------ Data for this task ------

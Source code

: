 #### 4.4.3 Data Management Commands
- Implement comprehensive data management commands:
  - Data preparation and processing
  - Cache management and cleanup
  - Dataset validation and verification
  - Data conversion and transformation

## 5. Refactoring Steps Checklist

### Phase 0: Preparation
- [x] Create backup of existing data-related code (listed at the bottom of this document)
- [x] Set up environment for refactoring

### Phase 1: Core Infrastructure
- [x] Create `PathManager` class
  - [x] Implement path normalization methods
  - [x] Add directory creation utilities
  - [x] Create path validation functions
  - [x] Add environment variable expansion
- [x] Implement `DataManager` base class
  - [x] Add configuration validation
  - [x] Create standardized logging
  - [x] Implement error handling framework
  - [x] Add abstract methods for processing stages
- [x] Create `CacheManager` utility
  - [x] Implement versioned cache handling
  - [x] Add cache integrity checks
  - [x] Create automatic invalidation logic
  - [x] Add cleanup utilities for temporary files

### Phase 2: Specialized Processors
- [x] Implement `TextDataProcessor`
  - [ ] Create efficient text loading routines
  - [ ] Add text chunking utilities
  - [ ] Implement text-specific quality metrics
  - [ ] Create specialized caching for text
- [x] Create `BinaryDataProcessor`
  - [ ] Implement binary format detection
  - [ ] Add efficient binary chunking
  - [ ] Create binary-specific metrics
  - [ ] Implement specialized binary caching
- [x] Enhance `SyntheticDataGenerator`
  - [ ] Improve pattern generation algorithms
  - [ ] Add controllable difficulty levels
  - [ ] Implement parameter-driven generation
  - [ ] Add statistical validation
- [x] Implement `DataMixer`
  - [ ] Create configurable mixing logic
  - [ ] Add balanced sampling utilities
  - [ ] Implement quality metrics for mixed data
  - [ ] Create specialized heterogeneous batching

------

Extract all lines of the records above that include "code".

Answer section
Source code
- [x] Create backup of existing data-related code (listed at the bottom of this document)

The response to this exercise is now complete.